Only the lines below, from the one with "### 安装 Shell Genie" through the one with "上面的命令首先会显示需要的命令并进行解释，然后提示用户是否执行。", are to be written out, exactly.

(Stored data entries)
******************************
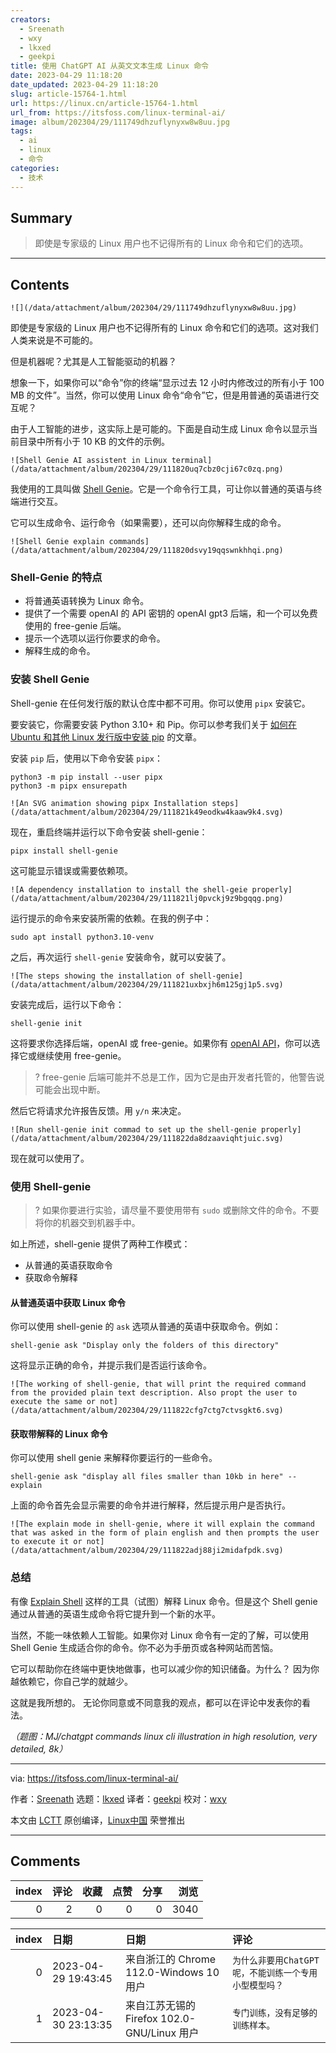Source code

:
 ```yaml
---
creators:
  - Sreenath
  - wxy
  - lkxed
  - geekpi
title: 使用 ChatGPT AI 从英文文本生成 Linux 命令
date: 2023-04-29 11:18:20
date_updated: 2023-04-29 11:18:20
slug: article-15764-1.html
url: https://linux.cn/article-15764-1.html
url_from: https://itsfoss.com/linux-terminal-ai/
image: album/202304/29/111749dhzuflynyxw8w8uu.jpg
tags:
  - ai
  - linux
  - 命令
categories:
  - 技术
---
```


## Summary

> 即使是专家级的 Linux 用户也不记得所有的 Linux 命令和它们的选项。

***

<!-- more -->

## Contents

`![](/data/attachment/album/202304/29/111749dhzuflynyxw8w8uu.jpg)`

即使是专家级的 Linux 用户也不记得所有的 Linux 命令和它们的选项。这对我们人类来说是不可能的。

但是机器呢？尤其是人工智能驱动的机器？

想象一下，如果你可以“命令”你的终端“显示过去 12 小时内修改过的所有小于 100 MB 的文件”。当然，你可以使用 Linux 命令“命令”它，但是用普通的英语进行交互呢？

由于人工智能的进步，这实际上是可能的。下面是自动生成 Linux 命令以显示当前目录中所有小于 10 KB 的文件的示例。

`![Shell Genie AI assistent in Linux terminal](/data/attachment/album/202304/29/111820uq7cbz0cji67c0zq.png)`

我使用的工具叫做 [Shell Genie](https://github.com/dylanjcastillo/shell-genie?ref=itsfoss.com)。它是一个命令行工具，可让你以普通的英语与终端进行交互。

它可以生成命令、运行命令（如果需要），还可以向你解释生成的命令。

`![Shell Genie explain commands](/data/attachment/album/202304/29/111820dsvy19qqswnkhhqi.png)`

### Shell-Genie 的特点

* 将普通英语转换为 Linux 命令。
* 提供了一个需要 openAI 的 API 密钥的 openAI gpt3 后端，和一个可以免费使用的 free-genie 后端。
* 提示一个选项以运行你要求的命令。
* 解释生成的命令。

### 安装 Shell Genie

Shell-genie 在任何发行版的默认仓库中都不可用。你可以使用 `pipx` 安装它。

要安装它，你需要安装 Python 3.10+ 和 Pip。你可以参考我们关于 [如何在 Ubuntu 和其他 Linux 发行版中安装 pip](https://itsfoss.com/install-pip-ubuntu/) 的文章。

安装 `pip` 后，使用以下命令安装 `pipx`：

```shell
python3 -m pip install --user pipx
python3 -m pipx ensurepath
```

`![An SVG animation showing pipx Installation steps](/data/attachment/album/202304/29/111821k49eodkw4kaaw9k4.svg)`

现在，重启终端并运行以下命令安装 shell-genie：

```shell
pipx install shell-genie
```

这可能显示错误或需要依赖项。

`![A dependency installation to install the shell-geie properly](/data/attachment/album/202304/29/111821lj0pvckj9z9bgqqg.png)`

运行提示的命令来安装所需的依赖。在我的例子中：

```shell
sudo apt install python3.10-venv
```

之后，再次运行 `shell-genie` 安装命令，就可以安装了。

`![The steps showing the installation of shell-genie](/data/attachment/album/202304/29/111821uxbxjh6m125gj1p5.svg)`

安装完成后，运行以下命令：

```shell
shell-genie init
```

这将要求你选择后端，openAI 或 free-genie。如果你有 [openAI API](https://openai.com/product?ref=itsfoss.com)，你可以选择它或继续使用 free-genie。

> 
> ? free-genie 后端可能并不总是工作，因为它是由开发者托管的，他警告说可能会出现中断。
> 
> 
> 

然后它将请求允许报告反馈。用 `y/n` 来决定。

`![Run shell-genie init commad to set up the shell-genie properly](/data/attachment/album/202304/29/111822da8dzaaviqhtjuic.svg)`

现在就可以使用了。

### 使用 Shell-genie

> 
> ? 如果你要进行实验，请尽量不要使用带有 `sudo` 或删除文件的命令。不要将你的机器交到机器手中。
> 
> 
> 

如上所述，shell-genie 提供了两种工作模式：

* 从普通的英语获取命令
* 获取命令解释

#### 从普通英语中获取 Linux 命令

你可以使用 shell-genie 的 `ask` 选项从普通的英语中获取命令。例如：

```shell
shell-genie ask "Display only the folders of this directory"
```

这将显示正确的命令，并提示我们是否运行该命令。

`![The working of shell-genie, that will print the required command from the provided plain text description. Also propt the user to execute the same or not](/data/attachment/album/202304/29/111822cfg7ctg7ctvsgkt6.svg)`

#### 获取带解释的 Linux 命令

你可以使用 shell genie 来解释你要运行的一些命令。

```shell
shell-genie ask "display all files smaller than 10kb in here" --explain
```

上面的命令首先会显示需要的命令并进行解释，然后提示用户是否执行。

`![The explain mode in shell-genie, where it will explain the command that was asked in the form of plain english and then prompts the user to execute it or not](/data/attachment/album/202304/29/111822adj88ji2midafpdk.svg)`

### 总结

有像 [Explain Shell](https://explainshell.com/?ref=itsfoss.com) 这样的工具（试图）解释 Linux 命令。但是这个 Shell genie 通过从普通的英语生成命令将它提升到一个新的水平。

当然，不能一味依赖人工智能。如果你对 Linux 命令有一定的了解，可以使用 Shell Genie 生成适合你的命令。你不必为手册页或各种网站而苦恼。

它可以帮助你在终端中更快地做事，也可以减少你的知识储备。为什么？ 因为你越依赖它，你自己学的就越少。

这就是我所想的。 无论你同意或不同意我的观点，都可以在评论中发表你的看法。

*（题图：MJ/chatgpt commands linux cli illustration in high resolution, very detailed, 8k）*

---

via: <https://itsfoss.com/linux-terminal-ai/>

作者：[Sreenath](https://itsfoss.com/author/sreenath/) 选题：[lkxed](https://github.com/lkxed/) 译者：[geekpi](https://github.com/geekpi) 校对：[wxy](https://github.com/wxy)

本文由 [LCTT](https://github.com/LCTT/TranslateProject) 原创编译，[Linux中国](https://linux.cn/) 荣誉推出

***

## Comments


|   index |   评论 |   收藏 |   点赞 |   分享 |   浏览 |
|--------:|-------:|-------:|-------:|-------:|-------:|
|       0 |      2 |      0 |      0 |      0 |   3040 |

|   index | 日期                | 日期                                        | 评论                                                  |
|--------:|:--------------------|:--------------------------------------------|:------------------------------------------------------|
|       0 | 2023-04-29 19:43:45 | 来自浙江的 Chrome 112.0-Windows 10 用户     | `为什么非要用ChatGPT呢，不能训练一个专用小型模型吗？` |
|       1 | 2023-04-30 23:13:35 | 来自江苏无锡的 Firefox 102.0-GNU/Linux 用户 | `专门训练，没有足够的训练样本。`                      |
******************************
--- SOLUTION ---
### 安装 Shell Genie

Shell-genie 在任何发行版的默认仓库中都不可用。你可以使用 `pipx` 安装它。

要安装它，你需要安装 Python 3.10+ 和 Pip。你可以参考我们关于 [如何在 Ubuntu 和其他 Linux 发行版中安装 pip](https://itsfoss.com/install-pip-ubuntu/) 的文章。

安装 `pip` 后，使用以下命令安装 `pipx`：

```shell
python3 -m pip install --user pipx
python3 -m pipx ensurepath
```

`![An SVG animation showing pipx Installation steps](/data/attachment/album/202304/29/111821k49eodkw4kaaw9k4.svg)`

现在，重启终端并运行以下命令安装 shell-genie：

```shell
pipx install shell-genie
```

这可能显示错误或需要依赖项。

`![A dependency installation to install the shell-geie properly](/data/attachment/album/202304/29/111821lj0pvckj9z9bgqqg.png)`

运行提示的命令来安装所需的依赖。在我的例子中：

```shell
sudo apt install python3.10-venv
```

之后，再次运行 `shell-genie` 安装命令，就可以安装了。

`![The steps showing the installation of shell-genie](/data/attachment/album/202304/29/111821uxbxjh6m125gj1p5.svg)`

安装完成后，运行以下命令：

```shell
shell-genie init
```

这将要求你选择后端，openAI 或 free-genie。如果你有 [openAI API](https://openai.com/product?ref=itsfoss.com)，你可以选择它或继续使用 free-genie。

> 
> ? free-genie 后端可能并不总是工作，因为它是由开发者托管的，他警告说可能会出现中断。
> 
> 
> 

然后它将请求允许报告反馈。用 `y/n` 来决定。

`![Run shell-genie init commad to set up the shell-genie properly](/data/attachment/album/202304/29/111822da8dzaaviqhtjuic.svg)`

现在就可以使用了。

### 使用 Shell-genie

> 
> ? 如果你要进行实验，请尽量不要使用带有 `sudo` 或删除文件的命令。不要将你的机器交到机器手中。
> 
> 
> 

如上所述，shell-genie 提供了两种工作模式：

* 从普通的英语获取命令
* 获取命令解释

#### 从普通英语中获取 Linux 命令

你可以使用 shell-genie 的 `ask` 选项从普通的英语中获取命令。例如：

```shell
shell-genie ask "Display only the folders of this directory"
```

这将显示正确的命令，并提示我们是否运行该命令。

`![The working of shell-genie, that will print the required command from the provided plain text description. Also propt the user to execute the same or not](/data/attachment/album/202304/29/111822cfg7ctg7ctvsgkt6.svg)`

#### 获取带解释的 Linux 命令

你可以使用 shell genie 来解释你要运行的一些命令。

```shell
shell-genie ask "display all files smaller than 10kb in here" --explain
```

上面的命令首先会显示需要的命令并进行解释，然后提示用户是否执行。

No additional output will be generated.